MATERIAL FOR THIS TASK section start

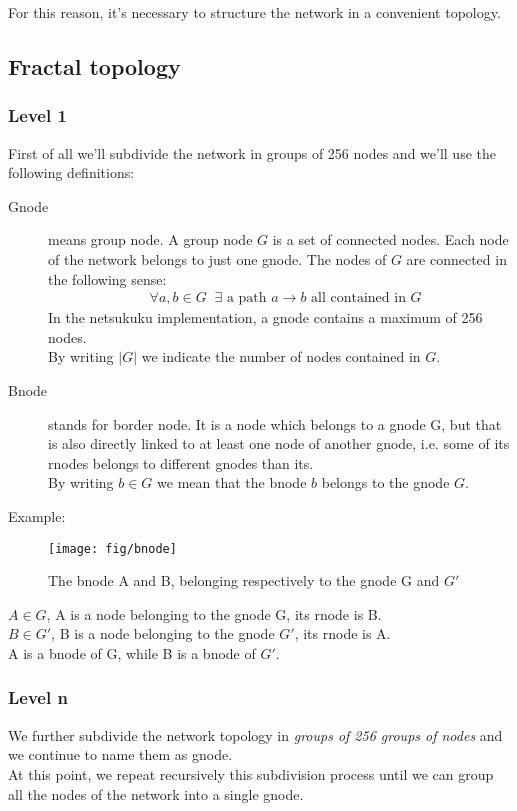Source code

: \documentclass[a4paper]{article}
\newcommand{\T}[1]{\textrm{#1}}
\newcommand{\eal}[1]{{\begin{align*} #1 \end{align*}}}
\begin{document}
For this reason, it's necessary to structure the network in a convenient
topology.

\subsection{Fractal topology}
\label{sec:fractal_topology}
\subsubsection{Level 1}
First of all we'll subdivide the network in groups of 256 nodes and we'll use
the following definitions:
\label{gnodedef}
\begin{description}
	\item[Gnode] means group node. A group node $G$ is a set of connected
		nodes. Each node of the network belongs to just one gnode. The
		nodes of $G$ are connected in the following sense:
		\eal{&\forall a,b\in G\;\;\exists \T{ a path $a\rightarrow b$ all contained in $G$}}
		In the netsukuku implementation, a gnode contains a maximum of
		256 nodes.\\
		By writing $|G|$ we indicate the number of nodes contained in
		$G$.
	\item[Bnode] stands for border node. It is a node which belongs to a
		gnode G, but that is also directly linked to at least one node
		of another gnode, i.e. some of its rnodes belongs to different
		gnodes than its.\\
		By writing $b \in G$ we mean that the bnode $b$ belongs to the
		gnode $G$.
\end{description}

Example:\\
\begin{figure}[h]
	\begin{center}
		\texttt{[image: fig/bnode]}
	\end{center}
	\caption{The bnode A and B, belonging respectively to the gnode G and
	$G'$}
\end{figure}
$A \in G $, A is a node belonging to the gnode G, its rnode is B.\\
$B \in G'$, B is a node belonging to the gnode $G'$, its rnode is A.\\
A is a bnode of G, while B is a bnode of $G'$.

\subsubsection{Level n}
We further subdivide the network topology in \emph{groups of 256 groups of nodes}
and we continue to name them as gnode.\\
At this point, we repeat recursively this subdivision process until
we can group all the nodes of the network into a single gnode.
\end{document}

MATERIAL FOR THIS TASK section end

Your answer must be the records above, copied exactly, with no pictures.

> REPLY
Source code

: \documentclass[a4paper]{article}
\newcommand{\T}[1]{\textrm{#1}}
\newcommand{\eal}[1]{{\begin{align*} #1 \end{align*}}}
\begin{document}
For this reason, it's necessary to structure the network in a convenient
topology.

\subsection{Fractal topology}
\label{sec:fractal_topology}
\subsubsection{Level 1}
First of all we'll subdivide the network in groups of 256 nodes and we'll use
the following definitions:
\label{gnodedef}
\begin{description}
	\item[Gnode] means group node. A group node $G$ is a set of connected
		nodes. Each node of the network belongs to just one gnode. The
		nodes of $G$ are connected in the following sense:
		\eal{&\forall a,b\in G\;\;\exists \T{ a path $a\rightarrow b$ all contained in $G$}}
		In the netsukuku implementation, a gnode contains a maximum of
		256 nodes.\\
		By writing $|G|$ we indicate the number of nodes contained in
		$G$.
	\item[Bnode] stands for border node. It is a node which belongs to a
		gnode G, but that is also directly linked to at least one node
		of another gnode, i.e. some of its rnodes belongs to different
		gnodes than its.\\
		By writing $b \in G$ we mean that the bnode $b$ belongs to the
		gnode $G$.
\end{description}

Example:\\
\begin{figure}[h]
	\begin{center}
		\texttt{[image: fig/bnode]}
	\end{center}
	\caption{The bnode A and B, belonging respectively to the gnode G and
	$G'$}
\end{figure}
$A \in G $, A is a node belonging to the gnode G, its rnode is B.\\
$B \in G'$, B is a node belonging to the gnode $G'$, its rnode is A.\\
A is a bnode of G, while B is a bnode of $G'$.

\subsubsection{Level n}
We further subdivide the network topology in \emph{groups of 256 groups of nodes}
and we continue to name them as gnode.\\
At this point, we repeat recursively this subdivision process until
we can group all the nodes of the network into a single gnode.
\end{document}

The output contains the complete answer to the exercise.